In order to use color with your data, most importantly, you need to know if you’re dealing with a categorical or continuous variable.
Categorical variables: manually select the colors (scale_color_manual()
)
ggplot(nmmaps, aes(date, temp, color=factor(season)))+
geom_point() +
scale_color_manual(values=c("dodgerblue4", "darkolivegreen4",
"darkorchid3", "goldenrod1"))
Categorical variables: try a built-in palette (based on colorbrewer2.org) (scale_color_brewer()
):
ggplot(nmmaps, aes(date, temp, color=factor(season)))+
geom_point() +
scale_color_brewer(palette="Set1")
How about using the Tableau colors (but you need the library ggthemes
):
library(ggthemes)
ggplot(nmmaps, aes(date, temp, color=factor(season)))+
geom_point() +
scale_colour_tableau()
Color choice with continuous variables (scale_color_gradient()
, scale_color_gradient2()
)
In our example we will change the color variable to ozone, a continuous variable that is strongly related to temperature (higher temperature = higher ozone). The function scale_color_gradient()

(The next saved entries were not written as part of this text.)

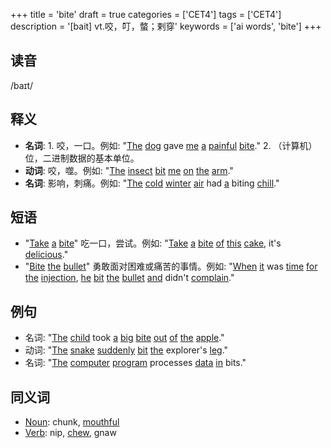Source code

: +++
title = 'bite'
draft = true
categories = ['CET4']
tags = ['CET4']
description = '[bait] vt.咬，叮，螫；剌穿'
keywords = ['ai words', 'bite']
+++

## 读音
/baɪt/

## 释义
- **名词**: 1. 咬，一口。例如: "[The](/post/the/) [dog](/post/dog/) gave [me](/post/me/) [a](/post/a/) [painful](/post/painful/) [bite](/post/bite/)." 2. （计算机）位，二进制数据的基本单位。
- **动词**: 咬，噬。例如: "[The](/post/the/) [insect](/post/insect/) [bit](/post/bit/) [me](/post/me/) [on](/post/on/) [the](/post/the/) [arm](/post/arm/)."
- **名词**: 影响，刺痛。例如: "[The](/post/the/) [cold](/post/cold/) [winter](/post/winter/) [air](/post/air/) had [a](/post/a/) biting [chill](/post/chill/)."

## 短语
- "[Take](/post/take/) [a](/post/a/) [bite](/post/bite/)" 吃一口，尝试。例如: "[Take](/post/take/) [a](/post/a/) [bite](/post/bite/) [of](/post/of/) [this](/post/this/) [cake](/post/cake/), it's [delicious](/post/delicious/)."
- "[Bite](/post/bite/) [the](/post/the/) [bullet](/post/bullet/)" 勇敢面对困难或痛苦的事情。例如: "[When](/post/when/) [it](/post/it/) was [time](/post/time/) [for](/post/for/) [the](/post/the/) [injection](/post/injection/), [he](/post/he/) [bit](/post/bit/) [the](/post/the/) [bullet](/post/bullet/) [and](/post/and/) didn't [complain](/post/complain/)."

## 例句
- 名词: "[The](/post/the/) [child](/post/child/) took [a](/post/a/) [big](/post/big/) [bite](/post/bite/) [out](/post/out/) [of](/post/of/) [the](/post/the/) [apple](/post/apple/)."
- 动词: "[The](/post/the/) [snake](/post/snake/) [suddenly](/post/suddenly/) [bit](/post/bit/) [the](/post/the/) explorer's [leg](/post/leg/)."
- 名词: "[The](/post/the/) [computer](/post/computer/) [program](/post/program/) processes [data](/post/data/) [in](/post/in/) bits."

## 同义词
- [Noun](/post/noun/): chunk, [mouthful](/post/mouthful/)
- [Verb](/post/verb/): nip, [chew](/post/chew/), gnaw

is a sequential gradient while scale_color_gradient2()
is diverging.
Here is a default continuous color scheme (sequential color scheme):
ggplot(nmmaps, aes(date, temp, color=o3))+geom_point()
# this code produces an identical plot
#ggplot(nmmaps, aes(date, temp, color=o3))+geom_point()+scale_color_gradient()
Manually change the low and high colors (sequential color scheme):
ggplot(nmmaps, aes(date, temp, color=o3))+geom_point()+
scale_color_gradient(low="darkkhaki", high="darkgreen")
The temperature data is normally distributed so how about a diverging color scheme (rather than sequential). For diverging color you can use the scale_color_gradient2
function.
mid<-mean(nmmaps$o3)
ggplot(nmmaps, aes(date, temp, color=o3))+geom_point()+
scale_color_gradient2(midpoint=mid,
low="blue", mid="white", high="red" )
Working with annotation
Add text annotation in the top-right, top-left etc. (annotation_custom()
and textGrob()
)
I often have trouble figuring out the best way to add text to a plot in say, the top left corner, without using hard-coded coordinates. With ggplot2
you can set annotation coordinates to Inf
but I find this only moderately useful. Here is an example (based on code from here) using the library grid
that allows you to specify the location based on scaled coordinates where 0 is low and 1 is high.
The grobTree
function (from grid
) creates a grid graphical object and textGrob
creates the text graphical object. The annotation_custom() function comes from ggplot2
and is designed to use a grob as input.
library(grid)
my_grob = grobTree(textGrob("This text stays in place!", x=0.1, y=0.95, hjust=0,
gp=gpar(col="blue", fontsize=15, fontface="italic")))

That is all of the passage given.